Oil Futures Soften as USD Hits 17-Month High, US Crude Build

Liubov Georges
By  Liubov Georges , DTN Energy Reporter

WASHINGTON (DTN) -- Oil futures nearest delivery on the New York Mercantile Exchange and Brent crude traded on the Intercontinental Exchange settled Wednesday's session with modest losses after federal data showed U.S. commercial crude oil inventories unexpectedly increased last week on robust production amid gains in the number of operating oil rigs. An ongoing rally in the U.S. Dollar Index tied to a better-than-expected print on jobless claims and upward revision for third-quarter economic growth further weighed on the complex.

On the session, NYMEX West Texas Intermediate futures for January delivery slipped $0.11 to settle at $78.39 barrel (bbl) and the international crude benchmark ICE January Brent contract finished the session little changed at $82.25 bbl. Both benchmarks rallied as much as 3% on Tuesday. NYMEX RBOB December futures declined 1.75 cents to $2.3197 gallon and front-month NYMEX ULSD softened to a $2.3830 gallon settlement. The U.S. Dollar Index once again strengthened against global peers to settle at a 17-month high 96.872, up 0.34% against a basket of foreign currencies.

The U.S. dollar extended its recent gains into Wednesday afternoon following minutes from the Federal Open Market Committee's meeting held on Nov. 2-3 that showed policymakers believe they should be prepared to raise the target range for the federal funds rate sooner than currently anticipated should inflation continue to run hot. The Consumer Price Index -- a measure of inflation -- surged to a 30-year high 6.2% in the 12 months ended in October, undermining the Fed's narrative of "transitory inflation."

Minutes revealed "participants generally saw the current elevated level of inflation as largely reflecting factors that were transitory but judged that inflation pressures could take longer to subside than they had previously assessed."

At the meeting, FOMC announced the start of tapering $120 billion a month in bond-buying stimulus -- a first in a series of steps in normalizing monetary policy. The goal of quantitative easing was to keep capital flowing in the markets while maintaining broader interest rates at low levels to boost economic activity.

Further supporting the dollar, U.S. jobless claims plunged to the lowest level since 1969 at 199,00 new filings -- an encouraging sign for the labor market that has been struggling to recover from the pandemic-induced shock in March 2020. In October, the labor market added 536,000 new jobs and national unemployment rate fell to 4.6%.

Also, U.S. third quarter gross domestic product growth was revised up slightly to 2.1%, which was largely expected by the markets and follows a 6.7% growth rate in the second quarter.

Wednesday's inventory report released by the U.S. Energy Information Administration was mixed, showing unexpected build in domestic crude oil inventories accompanied with larger-than-expected decline in petroleum product supplies and higher fuel demand.

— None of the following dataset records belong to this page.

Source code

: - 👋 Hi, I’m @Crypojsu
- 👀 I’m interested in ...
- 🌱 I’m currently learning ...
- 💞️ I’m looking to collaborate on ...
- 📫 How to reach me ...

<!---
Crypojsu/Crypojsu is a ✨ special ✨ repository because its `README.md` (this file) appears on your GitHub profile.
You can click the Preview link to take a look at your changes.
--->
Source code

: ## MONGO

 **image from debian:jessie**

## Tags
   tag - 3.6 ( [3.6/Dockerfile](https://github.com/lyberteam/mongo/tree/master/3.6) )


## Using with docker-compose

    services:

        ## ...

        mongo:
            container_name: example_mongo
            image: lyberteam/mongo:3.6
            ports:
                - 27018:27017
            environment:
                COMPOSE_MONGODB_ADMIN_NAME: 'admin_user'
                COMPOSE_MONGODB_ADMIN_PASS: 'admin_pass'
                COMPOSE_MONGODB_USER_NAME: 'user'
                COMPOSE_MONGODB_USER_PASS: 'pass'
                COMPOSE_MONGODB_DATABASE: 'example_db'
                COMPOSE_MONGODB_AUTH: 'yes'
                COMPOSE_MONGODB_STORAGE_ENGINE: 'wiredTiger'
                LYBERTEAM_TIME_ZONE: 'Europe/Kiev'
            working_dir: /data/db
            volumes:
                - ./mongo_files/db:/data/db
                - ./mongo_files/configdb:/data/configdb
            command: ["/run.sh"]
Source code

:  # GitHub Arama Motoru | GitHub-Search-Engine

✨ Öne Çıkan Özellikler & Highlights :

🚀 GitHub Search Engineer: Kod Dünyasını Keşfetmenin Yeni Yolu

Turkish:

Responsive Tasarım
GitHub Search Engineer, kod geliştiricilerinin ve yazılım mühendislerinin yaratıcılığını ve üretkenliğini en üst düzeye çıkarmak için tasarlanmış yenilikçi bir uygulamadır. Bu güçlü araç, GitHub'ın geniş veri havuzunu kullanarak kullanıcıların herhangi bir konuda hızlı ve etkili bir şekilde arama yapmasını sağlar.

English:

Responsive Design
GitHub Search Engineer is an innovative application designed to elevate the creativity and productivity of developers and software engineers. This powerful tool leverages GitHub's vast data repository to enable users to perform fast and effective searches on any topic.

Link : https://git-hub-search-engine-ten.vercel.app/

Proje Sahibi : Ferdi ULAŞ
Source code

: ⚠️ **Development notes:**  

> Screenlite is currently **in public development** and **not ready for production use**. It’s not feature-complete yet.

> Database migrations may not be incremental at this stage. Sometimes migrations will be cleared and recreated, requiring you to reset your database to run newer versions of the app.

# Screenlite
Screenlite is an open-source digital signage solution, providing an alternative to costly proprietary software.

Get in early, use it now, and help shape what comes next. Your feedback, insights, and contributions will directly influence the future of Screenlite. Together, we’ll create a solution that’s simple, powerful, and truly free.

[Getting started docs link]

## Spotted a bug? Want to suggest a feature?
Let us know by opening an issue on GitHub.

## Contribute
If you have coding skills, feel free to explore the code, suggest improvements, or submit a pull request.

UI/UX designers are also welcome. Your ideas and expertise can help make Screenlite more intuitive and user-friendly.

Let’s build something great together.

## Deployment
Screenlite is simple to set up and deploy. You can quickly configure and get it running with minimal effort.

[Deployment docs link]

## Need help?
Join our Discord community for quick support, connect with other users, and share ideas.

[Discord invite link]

Commercial crude oil inventories jumped 1 million bbl from the previous week to 434 million bbl and are now about 7% below the five-year average. The build was realized even as domestic refiners increased run rates for the fifth consecutive week through Nov. 19 to 88.6% of capacity.

Domestic crude oil production, meanwhile, increased 100,000 barrels per day (bpd) to 11.5 million bpd, according to EIA. Oil stored at the Cushing, Oklahoma, hub -- the delivery point for WTI futures -- rose 787,000 bbl from the previous week to 27.4 million bbl. Baker Hughes reported the number of active rigs drilling for oil increased for the fifth week through Wednesday, up six to 467, the highest level since early April 2020.

Additionally, gasoline stockpiles declined slightly above expectations 602,992 bbl from the previous week to 211.4 million bbl. Demand for motor gasoline gained 93,000 bpd from the previous week to 9.334 million bbl, while remaining more than 100,000 above the five-year average. Gasoline consumption in the United States typically strengthens heading into the Thanksgiving holiday, with over 53 million Americans expected to hit the road this week, according to American Automobile Association.

Distillate stocks fell 2 million bbl to 121.7 million bbl and are now about 5% below the five-year average. Distillate demand extended higher for the third consecutive week to 4.391 million bpd.